Les personnes âgées qui deviennent physiques peuvent réduire leur risque de maladie cardiaque

Les adultes au début de la soixantaine passent moins de temps assis et consacrent plus de temps à une activité physique légère ou vigoureuse. Selon une nouvelle étude publiée dans le Journal of American Heart Association et dans le Open Access Journal de l’American Heart Association / American Stroke Association.

Les résultats d'une activité physique accrue se sont révélés particulièrement bons chez les femmes.

L'inactivité physique est un facteur de risque bien connu pour les maladies cardiovasculaires et le décès prématuré d'une maladie cardiovasculaire. L'effet protecteur de l'activité physique est probablement dû en partie à son impact sur les biomarqueurs sanguins qui aident à prédire le risque d'athérosclérose .

«La tranche d'âge des 60 à 64 ans représente une transition importante entre le travail et la retraite, lorsque les comportements ont tendance à changer», a déclaré Ahmed Elhakeem, Associé en épidémiologie à la Bristol Medical School, Université de Bristol. "Il peut donc être une opportunité de promouvoir une activité physique accrue.
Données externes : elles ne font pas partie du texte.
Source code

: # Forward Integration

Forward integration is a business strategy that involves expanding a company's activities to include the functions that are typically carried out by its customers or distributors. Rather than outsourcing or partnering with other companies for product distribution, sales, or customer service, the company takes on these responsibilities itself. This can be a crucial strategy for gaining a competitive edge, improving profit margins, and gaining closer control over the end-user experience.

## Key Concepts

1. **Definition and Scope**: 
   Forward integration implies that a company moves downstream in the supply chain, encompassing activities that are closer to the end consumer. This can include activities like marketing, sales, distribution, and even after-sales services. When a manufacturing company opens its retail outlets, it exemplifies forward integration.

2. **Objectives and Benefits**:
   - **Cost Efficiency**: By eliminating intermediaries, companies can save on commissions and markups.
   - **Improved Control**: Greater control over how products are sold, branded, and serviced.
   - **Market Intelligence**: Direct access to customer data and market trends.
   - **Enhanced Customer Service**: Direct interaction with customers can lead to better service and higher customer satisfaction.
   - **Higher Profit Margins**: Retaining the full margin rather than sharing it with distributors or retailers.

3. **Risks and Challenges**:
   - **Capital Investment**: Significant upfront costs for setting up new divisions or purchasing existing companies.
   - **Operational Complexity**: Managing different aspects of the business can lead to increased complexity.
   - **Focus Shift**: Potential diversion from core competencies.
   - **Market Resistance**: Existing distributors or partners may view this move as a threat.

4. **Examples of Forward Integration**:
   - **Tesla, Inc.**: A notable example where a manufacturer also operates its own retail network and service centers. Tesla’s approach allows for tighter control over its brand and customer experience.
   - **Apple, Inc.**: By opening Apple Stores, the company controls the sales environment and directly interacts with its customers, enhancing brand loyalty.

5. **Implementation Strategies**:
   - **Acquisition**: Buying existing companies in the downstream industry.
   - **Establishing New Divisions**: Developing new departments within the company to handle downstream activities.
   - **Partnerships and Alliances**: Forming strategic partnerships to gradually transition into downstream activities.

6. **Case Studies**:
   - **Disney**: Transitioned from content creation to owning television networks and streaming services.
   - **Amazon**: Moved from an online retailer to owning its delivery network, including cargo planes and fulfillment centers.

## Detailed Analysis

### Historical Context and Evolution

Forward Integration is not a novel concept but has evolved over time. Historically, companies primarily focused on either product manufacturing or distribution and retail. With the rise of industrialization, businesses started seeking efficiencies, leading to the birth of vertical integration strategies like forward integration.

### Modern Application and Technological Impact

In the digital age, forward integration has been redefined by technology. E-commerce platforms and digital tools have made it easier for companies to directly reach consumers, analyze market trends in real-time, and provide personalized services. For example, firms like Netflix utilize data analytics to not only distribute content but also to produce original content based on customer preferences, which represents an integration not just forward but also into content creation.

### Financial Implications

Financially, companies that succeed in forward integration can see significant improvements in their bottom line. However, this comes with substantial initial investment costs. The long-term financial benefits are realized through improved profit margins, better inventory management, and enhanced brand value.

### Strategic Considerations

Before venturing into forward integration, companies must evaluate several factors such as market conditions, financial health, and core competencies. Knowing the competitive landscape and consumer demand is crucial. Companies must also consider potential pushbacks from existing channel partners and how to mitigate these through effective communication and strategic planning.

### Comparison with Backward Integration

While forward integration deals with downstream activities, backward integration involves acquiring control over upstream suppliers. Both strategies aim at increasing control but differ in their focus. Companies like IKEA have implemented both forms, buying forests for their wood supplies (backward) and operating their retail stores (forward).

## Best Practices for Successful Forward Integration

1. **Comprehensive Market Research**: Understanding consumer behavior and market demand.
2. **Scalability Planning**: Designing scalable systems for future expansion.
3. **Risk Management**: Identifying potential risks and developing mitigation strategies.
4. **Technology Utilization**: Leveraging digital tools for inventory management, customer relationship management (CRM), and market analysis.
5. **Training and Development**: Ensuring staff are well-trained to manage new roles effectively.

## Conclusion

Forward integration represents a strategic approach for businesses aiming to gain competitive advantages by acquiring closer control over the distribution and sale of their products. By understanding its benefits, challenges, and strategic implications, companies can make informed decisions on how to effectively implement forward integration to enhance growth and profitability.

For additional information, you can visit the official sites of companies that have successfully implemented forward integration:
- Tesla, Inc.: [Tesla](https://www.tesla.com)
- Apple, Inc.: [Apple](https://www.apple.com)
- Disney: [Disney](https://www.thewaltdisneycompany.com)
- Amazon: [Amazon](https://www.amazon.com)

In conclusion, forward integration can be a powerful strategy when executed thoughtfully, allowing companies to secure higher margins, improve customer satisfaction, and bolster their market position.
"De plus, le risque de maladie cardiovasculaire est plus élevé chez les personnes âgées. Il est important de comprendre comment l'activité peut influencer le risque dans ce groupe d'âge ", a déclaré Elhakeem. "Nous avons trouvé important de remplacer le temps passé dans la sédentarité par un niveau d’activité quelconque."

Des chercheurs ont étudié plus de 1 600 volontaires britanniques âgés de 60 à 64 ans, qui portaient des capteurs de fréquence cardiaque et de mouvement pendant cinq jours. Les capteurs ont révélé non seulement la quantité d’activité physique en général, mais aussi la quantité d’activité physique légère, comme la marche lente, l’étirement, le golf ou le jardinage, ou l’activité modérée à vigoureuse, comme la marche rapide, le vélo. , danser, tennis, squash, tondre la pelouse ou passer l'aspirateur.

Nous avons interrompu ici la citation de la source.